Let’s see. A powerful congressman threatens specifically named justices with an unspecified price if they continue to make decisions that he does not agree with, even though they have every legal right to make those decisions.

Are we serious that this is NOT a violation of the law, a violation of the separation of powers?

If this happened in another country, we would threaten to impose sanctions. Congress has a legal method to follow if they disagree with the courts, legislate, write an appropriate law.

MORE NEWS: Donald Trump Was Unopposed in Texas’ Primary and Still Got Over 1.8 Million Votes

How does the left react to Justice John Roberts slamming Sen. Chuck Schumer’s threats? They immediately try to turn it around on the judge, saying he’s playing sides.
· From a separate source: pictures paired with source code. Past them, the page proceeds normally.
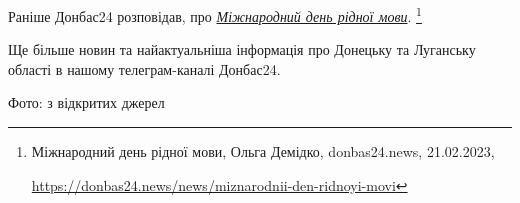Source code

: Раніше Донбас24 розповідав, про \href{https://donbas24.news/news/miznarodnii-den-ridnoyi-movi}{\emph{Міжнародний день рідної мови}}.%
\footnote{Міжнародний день рідної мови, Ольга Демідко, donbas24.news, 21.02.2023, \par\url{https://donbas24.news/news/miznarodnii-den-ridnoyi-movi}}

Ще більше новин та найактуальніша інформація про Донецьку та Луганську області
в нашому телеграм-каналі Донбас24.

Фото: з відкритих джерел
I’m pretty sure Chief Justice Roberts was also the deciding vote on Obamacare. The left only let you speak if in agreement.

If Trump or a Republican senator said that about the liberal justices, Schumer would be howling, and so would the handmaiden media. Schumer then attempted to correct himself by saying, “It was a reference to the political price Senate Republicans will pay for putting these justices on the court, and a warning the justices will unleash a major grassroots movement on the issue of reproductive rights against the decision.”
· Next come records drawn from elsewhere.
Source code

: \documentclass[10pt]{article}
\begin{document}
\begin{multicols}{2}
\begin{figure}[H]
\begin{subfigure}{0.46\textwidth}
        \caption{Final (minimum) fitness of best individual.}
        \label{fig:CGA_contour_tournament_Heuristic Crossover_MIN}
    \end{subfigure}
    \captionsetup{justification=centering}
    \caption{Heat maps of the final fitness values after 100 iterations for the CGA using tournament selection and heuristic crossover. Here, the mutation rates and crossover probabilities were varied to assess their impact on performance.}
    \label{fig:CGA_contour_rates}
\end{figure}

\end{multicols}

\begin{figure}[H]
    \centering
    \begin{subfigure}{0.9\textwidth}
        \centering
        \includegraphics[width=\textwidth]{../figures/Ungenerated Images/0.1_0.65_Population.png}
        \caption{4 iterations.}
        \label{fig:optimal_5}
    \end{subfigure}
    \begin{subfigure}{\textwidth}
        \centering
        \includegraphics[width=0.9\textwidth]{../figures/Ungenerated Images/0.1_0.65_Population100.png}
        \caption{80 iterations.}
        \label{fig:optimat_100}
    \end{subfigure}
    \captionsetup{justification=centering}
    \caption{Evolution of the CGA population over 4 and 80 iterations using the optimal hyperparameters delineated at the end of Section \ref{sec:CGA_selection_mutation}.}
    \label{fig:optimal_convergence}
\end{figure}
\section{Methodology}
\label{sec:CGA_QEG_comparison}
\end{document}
But the video clearly shows him speaking directly to Justices Kavanaugh and Gorsuch. The House Ethics Committee should investigate his actions.

Exactly what political price is that Chuckie? Are you going to impeach Supreme Court Justices for following their interpretation of the Constitution? What you said was a threat and if President Trump made that same statement to the liberal justices; you can sure bet there would be another impeachment attempt.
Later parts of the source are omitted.